▶ [How to complete this task] Repeat the data exactly as it stands.

Plain-text document sources:
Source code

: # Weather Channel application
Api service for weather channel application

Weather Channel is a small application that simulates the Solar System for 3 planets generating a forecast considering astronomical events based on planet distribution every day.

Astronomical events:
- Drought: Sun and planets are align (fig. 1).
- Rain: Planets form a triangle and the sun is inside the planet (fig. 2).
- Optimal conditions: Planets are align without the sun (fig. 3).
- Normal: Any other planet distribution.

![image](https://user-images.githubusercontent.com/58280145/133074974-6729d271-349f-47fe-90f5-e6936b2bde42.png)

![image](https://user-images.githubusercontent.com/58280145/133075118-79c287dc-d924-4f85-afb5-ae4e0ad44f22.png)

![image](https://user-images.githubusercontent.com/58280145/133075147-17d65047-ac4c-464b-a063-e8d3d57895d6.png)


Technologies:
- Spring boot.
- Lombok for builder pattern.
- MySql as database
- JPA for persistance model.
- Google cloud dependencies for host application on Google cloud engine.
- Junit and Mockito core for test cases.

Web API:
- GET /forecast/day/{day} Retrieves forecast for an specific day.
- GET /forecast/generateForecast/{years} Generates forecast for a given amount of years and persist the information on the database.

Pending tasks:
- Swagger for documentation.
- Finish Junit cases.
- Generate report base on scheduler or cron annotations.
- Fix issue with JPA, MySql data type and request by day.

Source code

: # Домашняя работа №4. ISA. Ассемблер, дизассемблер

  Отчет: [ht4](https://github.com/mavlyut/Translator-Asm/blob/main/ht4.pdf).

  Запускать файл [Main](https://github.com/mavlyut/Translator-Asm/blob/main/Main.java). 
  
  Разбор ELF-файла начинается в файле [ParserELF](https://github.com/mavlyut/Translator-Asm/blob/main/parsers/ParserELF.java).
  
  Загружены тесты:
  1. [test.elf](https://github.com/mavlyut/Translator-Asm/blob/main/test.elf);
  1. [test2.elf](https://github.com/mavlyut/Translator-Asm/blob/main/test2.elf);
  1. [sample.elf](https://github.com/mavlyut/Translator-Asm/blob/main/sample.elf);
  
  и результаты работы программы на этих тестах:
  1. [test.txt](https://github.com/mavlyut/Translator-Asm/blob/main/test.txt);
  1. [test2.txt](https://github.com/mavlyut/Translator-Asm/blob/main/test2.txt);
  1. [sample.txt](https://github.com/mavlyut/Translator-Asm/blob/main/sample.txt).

▶ [Solution for this task]
Source code

: # Weather Channel application
Api service for weather channel application

Weather Channel is a small application that simulates the Solar System for 3 planets generating a forecast considering astronomical events based on planet distribution every day.

Astronomical events:
- Drought: Sun and planets are align (fig. 1).
- Rain: Planets form a triangle and the sun is inside the planet (fig. 2).
- Optimal conditions: Planets are align without the sun (fig. 3).
- Normal: Any other planet distribution.

![image](https://user-images.githubusercontent.com/58280145/133074974-6729d271-349f-47fe-90f5-e6936b2bde42.png)

![image](https://user-images.githubusercontent.com/58280145/133075118-79c287dc-d924-4f85-afb5-ae4e0ad44f22.png)

![image](https://user-images.githubusercontent.com/58280145/133075147-17d65047-ac4c-464b-a063-e8d3d57895d6.png)


Technologies:
- Spring boot.
- Lombok for builder pattern.
- MySql as database
- JPA for persistance model.
- Google cloud dependencies for host application on Google cloud engine.
- Junit and Mockito core for test cases.

Web API:
- GET /forecast/day/{day} Retrieves forecast for an specific day.
- GET /forecast/generateForecast/{years} Generates forecast for a given amount of years and persist the information on the database.

Pending tasks:
- Swagger for documentation.
- Finish Junit cases.
- Generate report base on scheduler or cron annotations.
- Fix issue with JPA, MySql data type and request by day.

Source code

: # Домашняя работа №4. ISA. Ассемблер, дизассемблер

  Отчет: [ht4](https://github.com/mavlyut/Translator-Asm/blob/main/ht4.pdf).

  Запускать файл [Main](https://github.com/mavlyut/Translator-Asm/blob/main/Main.java). 
  
  Разбор ELF-файла начинается в файле [ParserELF](https://github.com/mavlyut/Translator-Asm/blob/main/parsers/ParserELF.java).
  
  Загружены тесты:
  1. [test.elf](https://github.com/mavlyut/Translator-Asm/blob/main/test.elf);
  1. [test2.elf](https://github.com/mavlyut/Translator-Asm/blob/main/test2.elf);
  1. [sample.elf](https://github.com/mavlyut/Translator-Asm/blob/main/sample.elf);
  
  и результаты работы программы на этих тестах:
  1. [test.txt](https://github.com/mavlyut/Translator-Asm/blob/main/test.txt);
  1. [test2.txt](https://github.com/mavlyut/Translator-Asm/blob/main/test2.txt);
  1. [sample.txt](https://github.com/mavlyut/Translator-Asm/blob/main/sample.txt).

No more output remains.